I am running across the issue while working on my real data. Here is a reproducible example with some simulated data:
library(caret)
dummy <- cbind.data.frame(y = factor(rep(c("yes", "no"), each = 50)),
x = factor(rep(c("A", "B"), each = 50))
)
dummyFolds <- caret::createFolds(dummy$y, 3, returnTrain = TRUE)

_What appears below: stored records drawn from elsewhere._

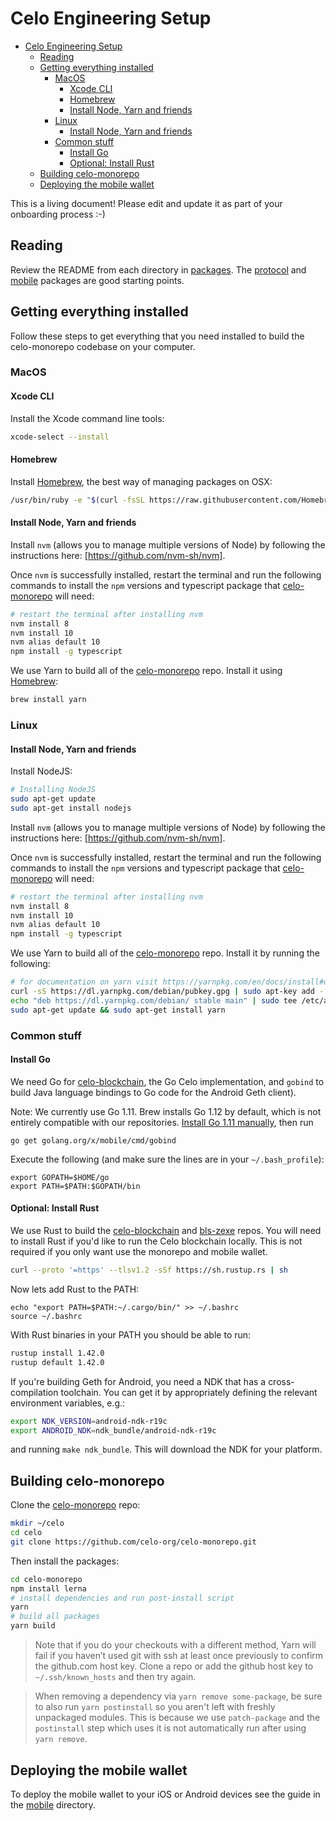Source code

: # Celo Engineering Setup

- [Celo Engineering Setup](#celo-engineering-setup)
  - [Reading](#reading)
  - [Getting everything installed](#getting-everything-installed)
    - [MacOS](#macos)
      - [Xcode CLI](#xcode-CLI)
      - [Homebrew](#homebrew)
      - [Install Node, Yarn and friends](#install-node-yarn-and-friends)
    - [Linux](#linux)
      - [Install Node, Yarn and friends](#install-node-yarn-and-friends-1)
    - [Common stuff](#common-stuff)
      - [Install Go](#install-go)
      - [Optional: Install Rust](#optional-install-rust)
  - [Building celo-monorepo](#building-celo-monorepo)
  - [Deploying the mobile wallet](#deploying-the-mobile-wallet)

This is a living document! Please edit and update it as part of your onboarding process :-)


## Reading

Review the README from each directory in [packages](packages/). The [protocol](packages/protocol) and [mobile](packages/mobile) packages are good starting points.


## Getting everything installed

Follow these steps to get everything that you need installed to build the celo-monorepo codebase on your computer.

### MacOS

#### Xcode CLI

Install the Xcode command line tools:

```bash
xcode-select --install
```

#### Homebrew

Install [Homebrew], the best way of managing packages on OSX:

```bash
/usr/bin/ruby -e "$(curl -fsSL https://raw.githubusercontent.com/Homebrew/install/master/install)"
```

#### Install Node, Yarn and friends

Install `nvm` (allows you to manage multiple versions of Node) by following the instructions here: [https://github.com/nvm-sh/nvm].

Once `nvm` is successfully installed, restart the terminal and run the following commands to install the `npm` versions and typescript package that [celo-monorepo] will need:

```bash
# restart the terminal after installing nvm
nvm install 8
nvm install 10
nvm alias default 10
npm install -g typescript
```

We use Yarn to build all of the [celo-monorepo] repo. Install it using [Homebrew](#homebrew):

```bash
brew install yarn
```

### Linux

#### Install Node, Yarn and friends

Install NodeJS:

```bash
# Installing NodeJS
sudo apt-get update
sudo apt-get install nodejs
```

Install `nvm` (allows you to manage multiple versions of Node) by following the instructions here: [https://github.com/nvm-sh/nvm].

Once `nvm` is successfully installed, restart the terminal and run the following commands to install the `npm` versions and typescript package that [celo-monorepo] will need:

```bash
# restart the terminal after installing nvm
nvm install 8
nvm install 10
nvm alias default 10
npm install -g typescript
```

We use Yarn to build all of the [celo-monorepo] repo. Install it by running the following:

```bash
# for documentation on yarn visit https://yarnpkg.com/en/docs/install#debian-stable
curl -sS https://dl.yarnpkg.com/debian/pubkey.gpg | sudo apt-key add -
echo "deb https://dl.yarnpkg.com/debian/ stable main" | sudo tee /etc/apt/sources.list.d/yarn.list
sudo apt-get update && sudo apt-get install yarn
```

### Common stuff

#### Install Go

We need Go for [celo-blockchain], the Go Celo implementation, and `gobind` to build Java language bindings to Go code for the Android Geth client).

Note: We currently use Go 1.11. Brew installs Go 1.12 by default, which is not entirely compatible with our repositories. [Install Go 1.11 manually](https://golang.org/dl/), then run

```
go get golang.org/x/mobile/cmd/gobind
```

Execute the following (and make sure the lines are in your `~/.bash_profile`):

```
export GOPATH=$HOME/go
export PATH=$PATH:$GOPATH/bin
```

#### Optional: Install Rust

We use Rust to build the [celo-blockchain] and [bls-zexe] repos. You will need to install Rust if you'd like to run the Celo blockchain locally. This is not required if you only want use the monorepo and mobile wallet.

```bash
curl --proto '=https' --tlsv1.2 -sSf https://sh.rustup.rs | sh
```

Now lets add Rust to the PATH:

```
echo "export PATH=$PATH:~/.cargo/bin/" >> ~/.bashrc
source ~/.bashrc
```

With Rust binaries in your PATH you should be able to run:

```bash
rustup install 1.42.0
rustup default 1.42.0
```

If you're building Geth for Android, you need a NDK that has a cross-compilation toolchain. You can get it by appropriately defining the relevant environment variables, e.g.:

```bash
export NDK_VERSION=android-ndk-r19c
export ANDROID_NDK=ndk_bundle/android-ndk-r19c
```

and running `make ndk_bundle`. This will download the NDK for your platform.


## Building celo-monorepo

Clone the [celo-monorepo] repo:

```bash
mkdir ~/celo
cd celo
git clone https://github.com/celo-org/celo-monorepo.git
```

Then install the packages:

```bash
cd celo-monorepo
npm install lerna
# install dependencies and run post-install script
yarn
# build all packages
yarn build
```

> Note that if you do your checkouts with a different method, Yarn will fail if
> you haven’t used git with ssh at least once previously to confirm the
> github.com host key. Clone a repo or add the github host key to
> `~/.ssh/known_hosts` and then try again.

> When removing a dependency via `yarn remove some-package`, be sure to also run `yarn postinstall` so
> you aren't left with freshly unpackaged modules. This is because we use `patch-package`
> and the `postinstall` step which uses it is not automatically run after using `yarn remove`.


## Deploying the mobile wallet

To deploy the mobile wallet to your iOS or Android devices see the guide in the [mobile](packages/mobile) directory.


[celo-monorepo]: https://github.com/celo-org/celo-monorepo
[celo-blockchain]: https://github.com/celo-org/celo-blockchain
[bls-zexe]: https://github.com/celo-org/bls-zexe
[Homebrew]: https://brew.sh
[https://github.com/nvm-sh/nvm]: https://github.com/nvm-sh/nvm
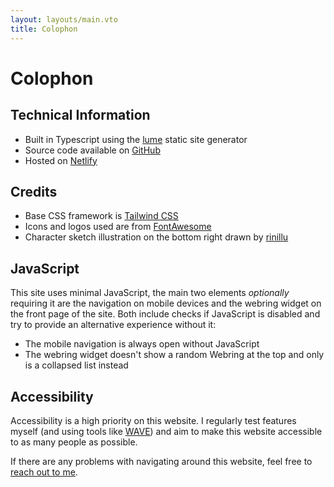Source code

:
 ```yaml
---
layout: layouts/main.vto
title: Colophon
---
```


# Colophon

## Technical Information

* Built in Typescript using the [lume](https://lume.land) static site generator
* Source code available on [GitHub](https://github.com/pixeldesu/pixelde.su)
* Hosted on [Netlify](https://www.netlify.com/)

## Credits

* Base CSS framework is [Tailwind CSS](https://tailwindcss.com/)
* Icons and logos used are from [FontAwesome](https://fontawesome.com/)
* Character sketch illustration on the bottom right drawn by [rinillu](https://x.com/rinillu)

## JavaScript

This site uses minimal JavaScript, the main two elements _optionally_ requiring it are the navigation on mobile devices 
and the webring widget on the front page of the site. Both include checks if JavaScript is disabled and try
to provide an alternative experience without it:

* The mobile navigation is always open without JavaScript
* The webring widget doesn't show a random Webring at the top and only is a collapsed list instead

## Accessibility

Accessibility is a high priority on this website. I regularly test features myself (and using tools like 
[WAVE](https://wave.webaim.org/)) and aim to make this website accessible to as many people as possible.

If there are any problems with navigating around this website, feel free to [reach out to me](/contact).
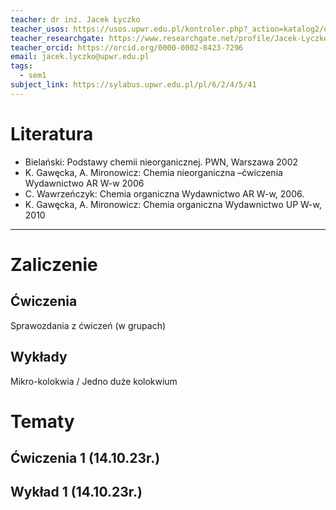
 ```yaml
---
teacher: dr inż. Jacek Łyczko
teacher_usos: https://usos.upwr.edu.pl/kontroler.php?_action=katalog2/osoby/pokazOsobe&os_id=52859
teacher_researchgate: https://www.researchgate.net/profile/Jacek-Lyczko
teacher_orcid: https://orcid.org/0000-0002-8423-7296
email: jacek.lyczko@upwr.edu.pl
tags:
  - sem1
subject_link: https://sylabus.upwr.edu.pl/pl/6/2/4/5/41
---
```

# Literatura
- Bielański: Podstawy chemii nieorganicznej. PWN, Warszawa 2002
- K. Gawęcka, A. Mironowicz: Chemia nieorganiczna –ćwiczenia Wydawnictwo AR W-w 2006
- C. Wawrzeńczyk: Chemia organiczna Wydawnictwo AR W-w, 2006.
- K. Gawęcka, A. Mironowicz: Chemia organiczna Wydawnictwo UP W-w, 2010
---
# Zaliczenie

## Ćwiczenia

Sprawozdania z ćwiczeń (w grupach)
## Wykłady

Mikro-kolokwia / Jedno duże kolokwium

# Tematy

## Ćwiczenia 1 (14.10.23r.)


## Wykład 1 (14.10.23r.)

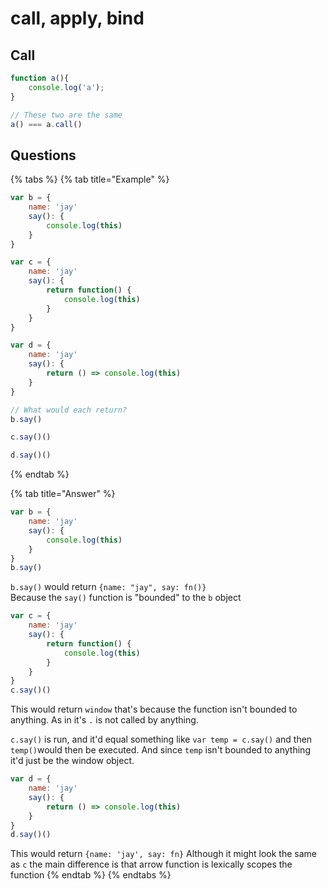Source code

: # call, apply, bind

## Call

```javascript
function a(){
    console.log('a');
}

// These two are the same
a() === a.call() 
```

## Questions

{% tabs %}
{% tab title="Example" %}
```javascript
var b = {
    name: 'jay'
    say(): {
        console.log(this)
    }
}

var c = {
    name: 'jay'
    say(): {
        return function() {
            console.log(this)
        }
    }
}

var d = {
    name: 'jay'
    say(): {
        return () => console.log(this)
    }
}

// What would each return?
b.say() 

c.say()()

d.say()()
```
{% endtab %}

{% tab title="Answer" %}
```javascript
var b = {
    name: 'jay'
    say(): {
        console.log(this)
    }
}
b.say()
```

`b.say()` would return `{name: "jay", say: fn()}`  
Because the `say()` function is "bounded" to the `b` object

```javascript
var c = {
    name: 'jay'
    say(): {
        return function() {
            console.log(this)
        }
    }
}
c.say()()
```

This would return `window` that's because the function isn't bounded to anything. As in it's `.` is not called by anything. 

`c.say()` is run, and it'd equal something like `var temp = c.say()` and then `temp()`would then be executed. And since `temp` isn't bounded to anything it'd just be the window object.

```javascript
var d = {
    name: 'jay'
    say(): {
        return () => console.log(this)
    }
}
d.say()()
```

This would return `{name: 'jay', say: fn}` Although it might look the same as `c` the main difference is that arrow function is lexically scopes the function
{% endtab %}
{% endtabs %}



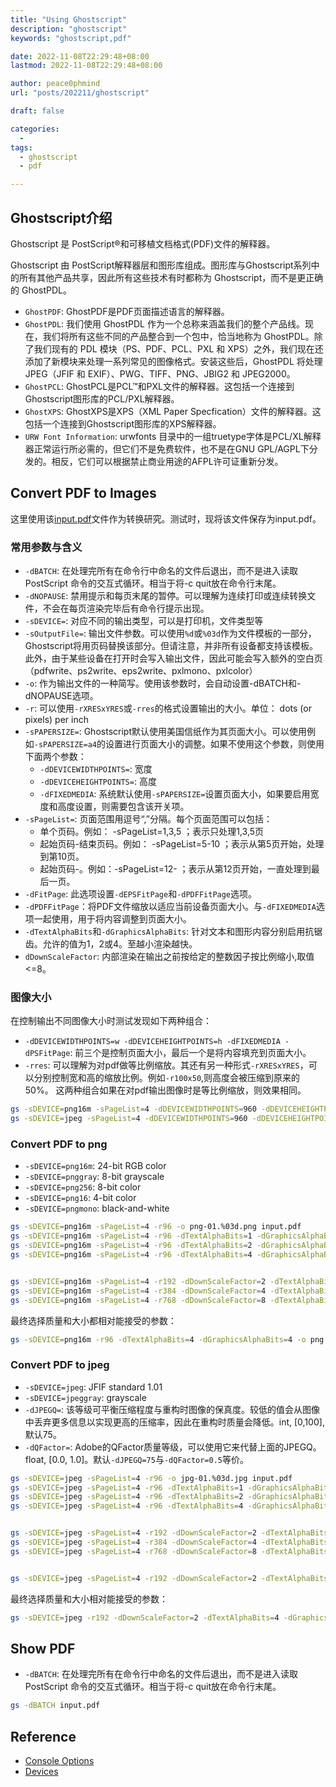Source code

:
 ```yaml
---
title: "Using Ghostscript"
description: "ghostscript"
keywords: "ghostscript,pdf"

date: 2022-11-08T22:29:48+08:00
lastmod: 2022-11-08T22:29:48+08:00

author: peace0phmind
url: "posts/202211/ghostscript"

draft: false

categories:
  -
tags:
  - ghostscript
  - pdf

---
```


## Ghostscript介绍

Ghostscript 是 PostScript®和可移植文档格式(PDF)文件的解释器。

Ghostscript 由 PostScript解释器层和图形库组成。图形库与Ghostscript系列中的所有其他产品共享，因此所有这些技术有时都称为 Ghostscript，而不是更正确的 GhostPDL。

- `GhostPDF`: GhostPDF是PDF页面描述语言的解释器。
- `GhostPDL`: 我们使用 GhostPDL 作为一个总称来涵盖我们的整个产品线。现在，我们将所有这些不同的产品整合到一个包中，恰当地称为 GhostPDL。除了我们现有的 PDL 模块（PS、PDF、PCL、PXL 和 XPS）之外，我们现在还添加了新模块来处理一系列常见的图像格式。安装这些后，GhostPDL 将处理 JPEG（JFIF 和 EXIF）、PWG、TIFF、PNG、JBIG2 和 JPEG2000。
- `GhostPCL`: GhostPCL是PCL™和PXL文件的解释器。这包括一个连接到Ghostscript图形库的PCL/PXL解释器。
- `GhostXPS`: GhostXPS是XPS（XML Paper Specfication）文件的解释器。这包括一个连接到Ghostscript图形库的XPS解释器。
- `URW Font Information`: urwfonts 目录中的一组truetype字体是PCL/XL解释器正常运行所必需的，但它们不是免费软件，也不是在GNU GPL/AGPL下分发的。相反，它们可以根据禁止商业用途的AFPL许可证重新分发。

## Convert PDF to Images
这里使用该[input.pdf](https://speech.ee.ntu.edu.tw/~tlkagk/courses/ML_2016/Lecture/Classification%20(v3).pdf)文件作为转换研究。测试时，现将该文件保存为input.pdf。

### 常用参数与含义
- `-dBATCH`: 在处理完所有在命令行中命名的文件后退出，而不是进入读取 PostScript 命令的交互式循环。相当于将-c quit放在命令行末尾。
- `-dNOPAUSE`: 禁用提示和每页末尾的暂停。可以理解为连续打印或连续转换文件，不会在每页渲染完毕后有命令行提示出现。
- `-sDEVICE=`: 对应不同的输出类型，可以是打印机，文件类型等
- `-sOutputFile=`: 输出文件参数。可以使用`%d`或`%03d`作为文件模板的一部分，Ghostscript将用页码替换该部分。但请注意，并非所有设备都支持该模板。此外，由于某些设备在打开时会写入输出文件，因此可能会写入额外的空白页（pdfwrite、ps2write、eps2write、pxlmono、pxlcolor）
- `-o`: 作为输出文件的一种简写。使用该参数时，会自动设置-dBATCH和-dNOPAUSE选项。
- `-r`: 可以使用`-rXRESxYRES`或`-rres`的格式设置输出的大小。单位： dots (or pixels) per inch
- `-sPAPERSIZE=`: Ghostscript默认使用美国信纸作为其页面大小。可以使用例如`-sPAPERSIZE=a4`的设置进行页面大小的调整。如果不使用这个参数，则使用下面两个参数：
  - `-dDEVICEWIDTHPOINTS=`: 宽度
  - `-dDEVICEHEIGHTPOINTS=`: 高度
  - `-dFIXEDMEDIA`: 系统默认使用`-sPAPERSIZE=`设置页面大小，如果要启用宽度和高度设置，则需要包含该开关项。
- `-sPageList=`: 页面范围用逗号“,”分隔。每个页面范围可以包括：
  - 单个页码。例如： -sPageList=1,3,5 ；表示只处理1,3,5页
  - 起始页码-结束页码。例如： -sPageList=5-10 ；表示从第5页开始，处理到第10页。
  - 起始页码-。例如：-sPageList=12- ；表示从第12页开始，一直处理到最后一页。
- `-dFitPage`: 此选项设置`-dEPSFitPage`和`-dPDFFitPage`选项。
- `-dPDFFitPage`：将PDF文件缩放以适应当前设备页面大小。与`-dFIXEDMEDIA`选项一起使用，用于将内容调整到页面大小。
- `-dTextAlphaBits`和`-dGraphicsAlphaBits`: 针对文本和图形内容分别启用抗锯齿。允许的值为1，2或4。至越小渲染越快。
- `dDownScaleFactor`: 内部渲染在输出之前按给定的整数因子按比例缩小,取值<=8。

### 图像大小
在控制输出不同图像大小时测试发现如下两种组合：
- `-dDEVICEWIDTHPOINTS=w -dDEVICEHEIGHTPOINTS=h -dFIXEDMEDIA -dPSFitPage`: 前三个是控制页面大小，最后一个是将内容填充到页面大小。
- `-rres`: 可以理解为对pdf做等比例缩放。其还有另一种形式`-rXRESxYRES`，可以分别控制宽和高的缩放比例。例如`-r100x50`,则高度会被压缩到原来的50%。
这两种组合如果在对pdf输出图像时是等比例缩放，则效果相同。

```bash
gs -sDEVICE=png16m -sPageList=4 -dDEVICEWIDTHPOINTS=960 -dDEVICEHEIGHTPOINTS=720 -dFIXEDMEDIA -dPSFitPage -dTextAlphaBits=4 -dGraphicsAlphaBits=4 -o png-00.%03d.png input.pdf
gs -sDEVICE=jpeg -sPageList=4 -dDEVICEWIDTHPOINTS=960 -dDEVICEHEIGHTPOINTS=720 -dFIXEDMEDIA -dPSFitPage -dTextAlphaBits=4 -dGraphicsAlphaBits=4 -o jpg-00.%03d.png input.pdf
```

### Convert PDF to png
- `-sDEVICE=png16m`: 24-bit RGB color
- `-sDEVICE=pnggray`: 8-bit grayscale
- `-sDEVICE=png256`: 8-bit color
- `-sDEVICE=png16`: 4-bit color
- `-sDEVICE=pngmono`: black-and-white

```bash
gs -sDEVICE=png16m -sPageList=4 -r96 -o png-01.%03d.png input.pdf
gs -sDEVICE=png16m -sPageList=4 -r96 -dTextAlphaBits=1 -dGraphicsAlphaBits=1 -o png-02.%03d.png input.pdf
gs -sDEVICE=png16m -sPageList=4 -r96 -dTextAlphaBits=2 -dGraphicsAlphaBits=2 -o png-03.%03d.png input.pdf
gs -sDEVICE=png16m -sPageList=4 -r96 -dTextAlphaBits=4 -dGraphicsAlphaBits=4 -o png-04.%03d.png input.pdf


gs -sDEVICE=png16m -sPageList=4 -r192 -dDownScaleFactor=2 -dTextAlphaBits=4 -dGraphicsAlphaBits=4 -o png-05.%03d.png input.pdf
gs -sDEVICE=png16m -sPageList=4 -r384 -dDownScaleFactor=4 -dTextAlphaBits=4 -dGraphicsAlphaBits=4 -o png-06.%03d.png input.pdf
gs -sDEVICE=png16m -sPageList=4 -r768 -dDownScaleFactor=8 -dTextAlphaBits=4 -dGraphicsAlphaBits=4 -o png-07.%03d.png input.pdf
```

最终选择质量和大小都相对能接受的参数：
```bash
gs -sDEVICE=png16m -r96 -dTextAlphaBits=4 -dGraphicsAlphaBits=4 -o png.%03d.png input.pdf
```

### Convert PDF to jpeg
- `-sDEVICE=jpeg`: JFIF standard 1.01
- `-sDEVICE=jpeggray`: grayscale
- `-dJPEGQ=`: 该等级可平衡压缩程度与重构时图像的保真度。较低的值会从图像中丢弃更多信息以实现更高的压缩率，因此在重构时质量会降低。int, [0,100], 默认75。
- `-dQFactor=`: Adobe的QFactor质量等级，可以使用它来代替上面的JPEGQ。float, [0.0, 1.0]。默认`-dJPEGQ=75`与`-dQFactor=0.5`等价。

```bash
gs -sDEVICE=jpeg -sPageList=4 -r96 -o jpg-01.%03d.jpg input.pdf
gs -sDEVICE=jpeg -sPageList=4 -r96 -dTextAlphaBits=1 -dGraphicsAlphaBits=1 -o jpg-02.%03d.jpg input.pdf
gs -sDEVICE=jpeg -sPageList=4 -r96 -dTextAlphaBits=2 -dGraphicsAlphaBits=2 -o jpg-03.%03d.jpg input.pdf
gs -sDEVICE=jpeg -sPageList=4 -r96 -dTextAlphaBits=4 -dGraphicsAlphaBits=4 -o jpg-04.%03d.jpg input.pdf


gs -sDEVICE=jpeg -sPageList=4 -r192 -dDownScaleFactor=2 -dTextAlphaBits=4 -dGraphicsAlphaBits=4 -o jpg-05.%03d.jpg input.pdf
gs -sDEVICE=jpeg -sPageList=4 -r384 -dDownScaleFactor=4 -dTextAlphaBits=4 -dGraphicsAlphaBits=4 -o jpg-06.%03d.jpg input.pdf
gs -sDEVICE=jpeg -sPageList=4 -r768 -dDownScaleFactor=8 -dTextAlphaBits=4 -dGraphicsAlphaBits=4 -o jpg-07.%03d.jpg input.pdf


gs -sDEVICE=jpeg -sPageList=4 -r192 -dDownScaleFactor=2 -dTextAlphaBits=4 -dGraphicsAlphaBits=4 -dQFactor=70 -o jpg-08.%03d.jpg input.pdf
```

最终选择质量和大小相对能接受的参数：
```bash
gs -sDEVICE=jpeg -r192 -dDownScaleFactor=2 -dTextAlphaBits=4 -dGraphicsAlphaBits=4 -o jpg.%03d.jpg input.pdf
```

## Show PDF
- `-dBATCH`: 在处理完所有在命令行中命名的文件后退出，而不是进入读取 PostScript 命令的交互式循环。相当于将-c quit放在命令行末尾。

```bash
gs -dBATCH input.pdf
```


## Reference
- [Console Options](https://ghostscript.readthedocs.io/en/latest/Use.html)
- [Devices](https://ghostscript.readthedocs.io/en/latest/Devices.html)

dummyTc <- caret::trainControl(index = dummyFolds, method = "cv", number = 3,
summaryFunction = caret::twoClassSummary, classProbs = TRUE
)
dummyModel <- caret::train(y ~ x, data = dummy, method = "rpart", metric = "ROC",
trControl = dummyTc, tuneLength = 5
)
dummyModel$finalModel
The last line prints:
n= 100
node), split, n, loss, yval, (yprob)
* denotes terminal node
1) root 100 50 no (0.5000000 0.5000000)
2) xB>=0.5 50 0 no (1.0000000 0.0000000) *
3) xB< 0.5 50 0 yes (0.0000000 1.0000000) *
Now directly with Rpart:
library(rpart)
dummyModel2 <- rpart::rpart(y ~ x, data = dummy)
dummyModel2
Last line prints:
n= 100
node), split, n, loss, yval, (yprob)
* denotes terminal node
1) root 100 50 no (0.5000000 0.5000000)
2) x=B 50 0 no (1.0000000 0.0000000) *
3) x=A 50 0 yes (0.0000000 1.0000000) *
As you can see, when using Rpart through caret the predictor at some point gets interpreted as a numerical variable (x >= or < 0.5 shows as the node rule). Directly with Rpart we observe the expected formatting of the rule (x = some factor level). Why?